• **Activity**
From the first line of the listing below, retype each line up to and including the one with "2: Expected value"; pictures stay out.

• **Recorded information**
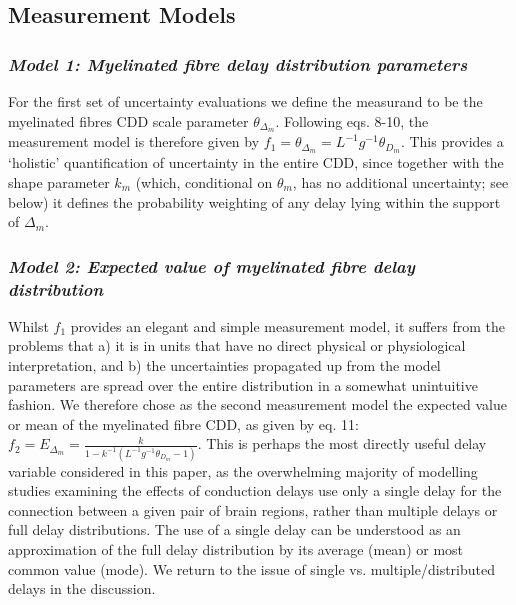 \subsection{Measurement Models}

\subsubsection*{\textit{Model 1: Myelinated fibre delay distribution parameters}}

For the first set of uncertainty evaluations we define the measurand to be the myelinated fibres CDD scale parameter $\theta_{\Delta_m}$. Following eqs. 8-10, the measurement model is therefore given by $f_{1} = \theta_{\Delta_m} = L^{-1} g^{-1} \theta_{D_m}$. This provides a
`holistic' quantification of uncertainty in the entire CDD, since together with the shape parameter $k_{m}$ (which, conditional on $\theta_{m}$, has no additional uncertainty; see below) it defines the probability weighting of any delay lying within the support of $\Delta_{m}$. 


\subsubsection*{\textit{Model 2: Expected value of myelinated fibre delay distribution}}

Whilst $f_{1}$ provides an elegant and simple measurement model, it suffers from the problems that a) it is in units that have no direct physical or physiological interpretation, and b) the uncertainties propagated up from the model parameters are spread over the entire distribution in a somewhat unintuitive fashion. We therefore chose as the second measurement model the expected value or mean of the myelinated fibre CDD, as given by eq. 11: $f_2 = E_{\Delta_m} = \frac{k}{1-  k^{-1} (L^{-1} g^{-1} \theta_{D_m} - 1)}$. This is perhaps the most directly useful delay variable considered in this paper, as the overwhelming majority of modelling studies examining the effects of conduction delays use only a single delay for the connection between a given pair of brain regions, rather than multiple delays or full delay distributions. The use of a single delay can be understood as an approximation of the full delay distribution by its average (mean) or most common value (mode). We return to the issue of single vs. multiple/distributed delays in the discussion.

• **Answer for the task**
 \subsection{Measurement Models}

\subsubsection*{\textit{Model 1: Myelinated fibre delay distribution parameters}}

For the first set of uncertainty evaluations we define the measurand to be the myelinated fibres CDD scale parameter $\theta_{\Delta_m}$. Following eqs. 8-10, the measurement model is therefore given by $f_{1} = \theta_{\Delta_m} = L^{-1} g^{-1} \theta_{D_m}$. This provides a
`holistic' quantification of uncertainty in the entire CDD, since together with the shape parameter $k_{m}$ (which, conditional on $\theta_{m}$, has no additional uncertainty; see below) it defines the probability weighting of any delay lying within the support of $\Delta_{m}$. 


\subsubsection*{\textit{Model 2: Expected value of myelinated fibre delay distribution}}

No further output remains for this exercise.